Treatment for a person with TB is not the same for everyone. For those with Drug Susceptible TB (DSTB), treatment may last from six to 12 months. However, for those who have drug-resistant TB, treatment may last as long as nine months to 20 months. Drug Resistance is also common with HIV treatment.
This is exactly what happened to alias Jun, 33 who was first diagnosed with lymph node TB in August 2011. He did treatment for six months, but his condition did not seem to improve until a friend working for RHWC suggested he take an HIV test.
He discovered that his lymph node TB was only an effect of an underlying condition, which was HIV. The more that his immune system drops, the more that his lymph nodes swell. For his medical treatment, they decided to properly treat his TB first.
“For the first two months of the treatment, I experienced diarrhea and extreme weight loss. From 72 kilos, I was down to only 40+ kilos. I was very thin. But I improved because of the right medicines...However, when I started with my HIV treatment, it had its own side effects. I find it difficult to sleep. I was also very hyper. But eventually, my body was able to adjust. I needed to because HIV is a lifetime treatment,” Jun said.

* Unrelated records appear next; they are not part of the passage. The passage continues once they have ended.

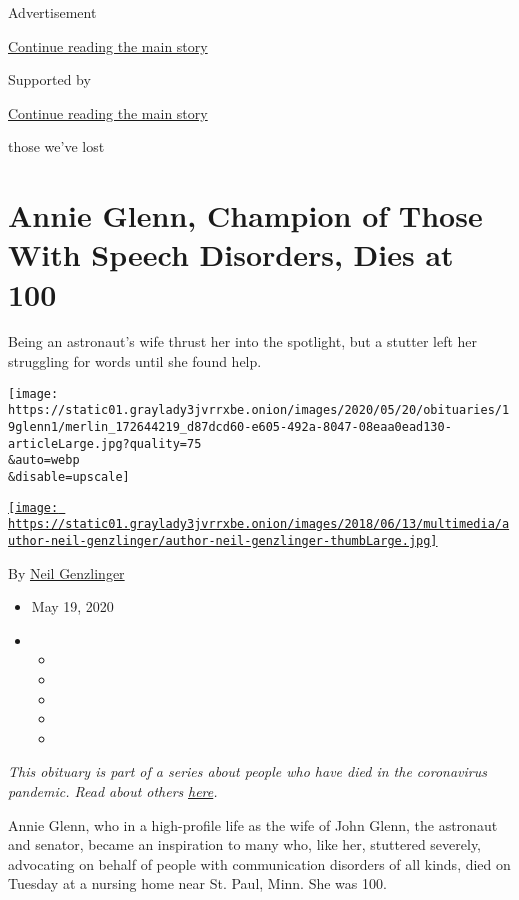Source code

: Advertisement

\protect\hyperlink{after-top}{Continue reading the main story}

Supported by

\protect\hyperlink{after-sponsor}{Continue reading the main story}

those we've lost

\hypertarget{annie-glenn-champion-of-those-with-speech-disorders-dies-at-100}{%
\section{Annie Glenn, Champion of Those With Speech Disorders, Dies at
100}\label{annie-glenn-champion-of-those-with-speech-disorders-dies-at-100}}

Being an astronaut's wife thrust her into the spotlight, but a stutter
left her struggling for words until she found help.

\texttt{[image: https://static01.graylady3jvrrxbe.onion/images/2020/05/20/obituaries/19glenn1/merlin\_172644219\_d87dcd60-e605-492a-8047-08eaa0ead130-articleLarge.jpg?quality=75\\\&auto=webp\\\&disable=upscale]}

\href{https://www.nytimes3xbfgragh.onion/by/neil-genzlinger}{\texttt{[image: https://static01.graylady3jvrrxbe.onion/images/2018/06/13/multimedia/author-neil-genzlinger/author-neil-genzlinger-thumbLarge.jpg]}}

By \href{https://www.nytimes3xbfgragh.onion/by/neil-genzlinger}{Neil
Genzlinger}

\begin{itemize}
\item
  May 19, 2020
\item
  \begin{itemize}
  \item
  \item
  \item
  \item
  \item
  \end{itemize}
\end{itemize}

\emph{This obituary is part of a series about people who have died in
the coronavirus pandemic. Read about others}
\href{https://www.nytimes3xbfgragh.onion/series/people-who-have-died-of-the-coronavirus}{\emph{here}}\emph{.}

Annie Glenn, who in a high-profile life as the wife of John Glenn, the
astronaut and senator, became an inspiration to many who, like her,
stuttered severely, advocating on behalf of people with communication
disorders of all kinds, died on Tuesday at a nursing home near St. Paul,
Minn. She was 100.

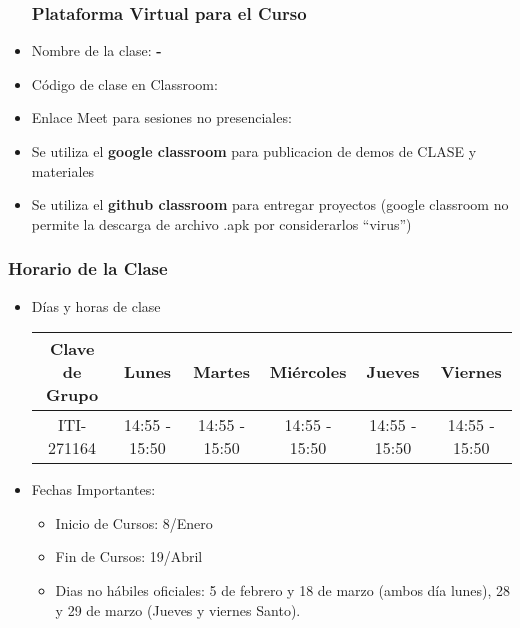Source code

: 


\begin{frame}
\begin{itemize}
\frametitle{Plataforma Virtual para el Curso}
\item Nombre de la clase: \textbf{\nombreMateria-\cuatrimestre}
\item Código de clase en Classroom: \textbf{\claveClassroom}
\item Enlace Meet para sesiones no presenciales: \textbf{\claveMeet}
\item Se utiliza el \textbf{google classroom} para publicacion de demos de CLASE y materiales
\item Se utiliza el \textbf{github classroom} para entregar proyectos (google classroom no permite la descarga de archivo .apk por considerarlos ``virus'')
\end{itemize}
\end{frame}



\begin{frame}
\frametitle{Horario de la Clase}


\begin{itemize}
\item Días y horas de clase
\tiny
\begin{spacing}{1.0}
\begin{center}
\begin{tabular}{c|ccccc}
\hline 
\textbf{Clave de Grupo}   & Lunes         & Martes        & Miércoles     & Jueves        & Viernes          \\ \hline 
ITI-271164                & 14:55 - 15:50 & 14:55 - 15:50 & 14:55 - 15:50 & 14:55 - 15:50 & 14:55 - 15:50    \\ \hline     
\hline
\end{tabular}
\end{center}
\end{spacing}
\normalsize
\item Fechas Importantes:
\begin{itemize}
\item Inicio de Cursos: 8/Enero
\item Fin de Cursos: 19/Abril
\item Dias no hábiles oficiales: 5 de febrero y 18 de marzo (ambos d\'ia lunes), 28 y 29 de marzo (Jueves y viernes Santo). 
\end{itemize}
\end{itemize}

\end{frame}


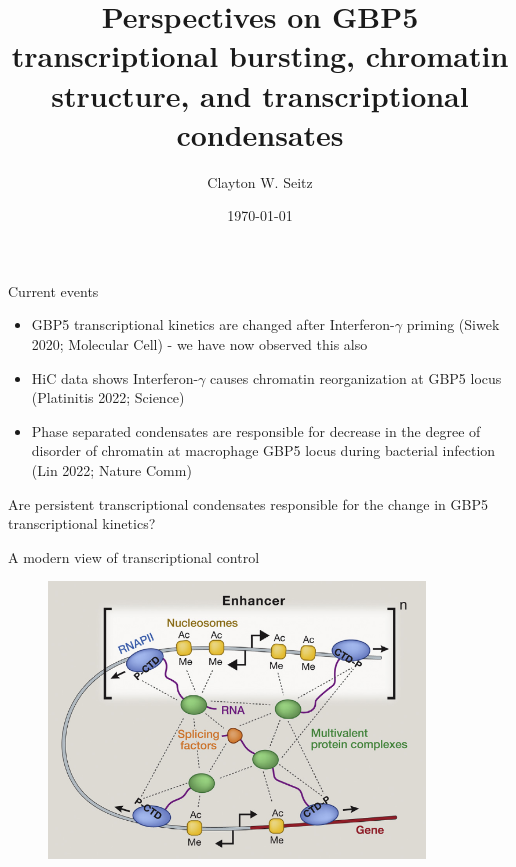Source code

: \documentclass[aspectratio=1610]{beamer}					%
\title{Perspectives on GBP5 transcriptional bursting, chromatin structure, and transcriptional condensates}	%
\author{Clayton W. Seitz}								%
\date{\today}									%
\begin{document}
\begin{frame}
  \titlepage
\end{frame}


%

\begin{frame}{Current events}
\begin{itemize}
\item GBP5 transcriptional kinetics are changed after Interferon-$\gamma$ priming (Siwek 2020; Molecular Cell) - we have now observed this also
\item HiC data shows Interferon-$\gamma$ causes chromatin reorganization at GBP5 locus (Platinitis 2022; Science)
\item Phase separated condensates are responsible for decrease in the degree of disorder of chromatin at macrophage GBP5 locus during bacterial infection (Lin 2022; Nature Comm)
\end{itemize}
\vspace{0.2in}
Are persistent transcriptional condensates responsible for the change in GBP5 transcriptional kinetics?

\end{frame}

\begin{frame}{A modern view of transcriptional control}
\begin{figure}
\includegraphics[width=10cm]{figure-5-6.png}
\end{figure}
\end{frame}
\end{document}
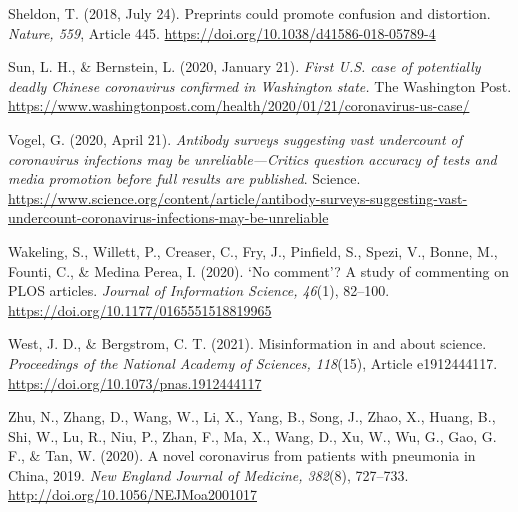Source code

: \documentclass[authordate, perspective, issue]{jote-new-article}
\begin{document}
	Sheldon, T. (2018, July 24). Preprints could promote confusion and distortion. \emph{Nature, 559}, Article 445. \url{https://doi.org/10.1038/d41586-018-05789-4}







	Sun, L. H., \& Bernstein, L. (2020, January 21). \emph{First U.S. case of potentially deadly Chinese coronavirus confirmed in Washington state. }The Washington Post. \url{https://www.washingtonpost.com/health/2020/01/21/coronavirus-us-case/}







	Vogel, G. (2020, April 21). \emph{Antibody surveys suggesting vast undercount of coronavirus infections may be unreliable—Critics question accuracy of tests and media promotion before full results are published}. Science. \url{https://www.science.org/content/article/antibody-surveys-suggesting-vast-undercount-coronavirus-infections-may-be-unreliable}







	Wakeling, S., Willett, P., Creaser, C., Fry, J., Pinfield, S., Spezi, V., Bonne, M., Founti, C., \& Medina Perea, I. (2020). ‘No comment'? A study of commenting on PLOS articles. \emph{Journal of Information Science, 46}(1), 82--100. \url{https://doi.org/10.1177/0165551518819965}







	West, J. D., \& Bergstrom, C. T. (2021). Misinformation in and about science. \emph{Proceedings of the National Academy of Sciences, 118}(15), Article e1912444117. \href{https://doi.org/10.1073/pnas.1912444117}{https://doi.org/10.1073/pnas.1912444117}







	Zhu, N., Zhang, D., Wang, W., Li, X., Yang, B., Song, J., Zhao, X., Huang, B., Shi, W., Lu, R., Niu, P., Zhan, F., Ma, X., Wang, D., Xu, W., Wu, G., Gao, G. F., \& Tan, W. (2020). A novel coronavirus from patients with pneumonia in China, 2019. \emph{New England Journal of Medicine, 382}(8), 727--733. \url{http://doi.org/10.1056/NEJMoa2001017}
\end{document}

Because of his weight, he would take four pieces of TB medicine and two pieces of HIV medicine (the other one twice a day) every single day. But as with every treatment plan, there are a few fallbacks. Jun stopped drinking his medicines in 2019 and needed to restart treatment in 2020.
“By then, I discovered I became drug-resistant. I wasn’t feeling anything. Even if I drink my medicine every day, there are no changes. That’s when my doctor told me I’ve become drug-resistant. It has no effect on me anymore so they needed to increase the dose...Because the dose increased, the side effects came back – diarrhea and being hyper,” shared Jun.
HIV/Aids Global Fund Project Regional Coordinator Patrick Albit, for his part, said they are working closely with the Davao Chest Center to lend a hand.
“We fill in the gaps for the government. Currently, we have eight case managers in Davao Region. They are the ones who assist and facilitate patients who would start treatment especially those who might need financial assistance,” said Albit.
In the Philippines, TB medicine is free in health centers or local TB clinics however, HIV treatment may be pricey for some. Currently, the Department of Health (DOH) continues to seek government support in the form of National TB Law amendment in the hopes of further increasing funding and efforts for the National TB Control Program in 2022. (JPA)
This story supports the #TBFreePH campaign of the DOH. With the help of the United States Agency for International Development, #TBFreePH aims to increase and improve conversations about TB and help address stigma and discrimination experienced by persons with TB.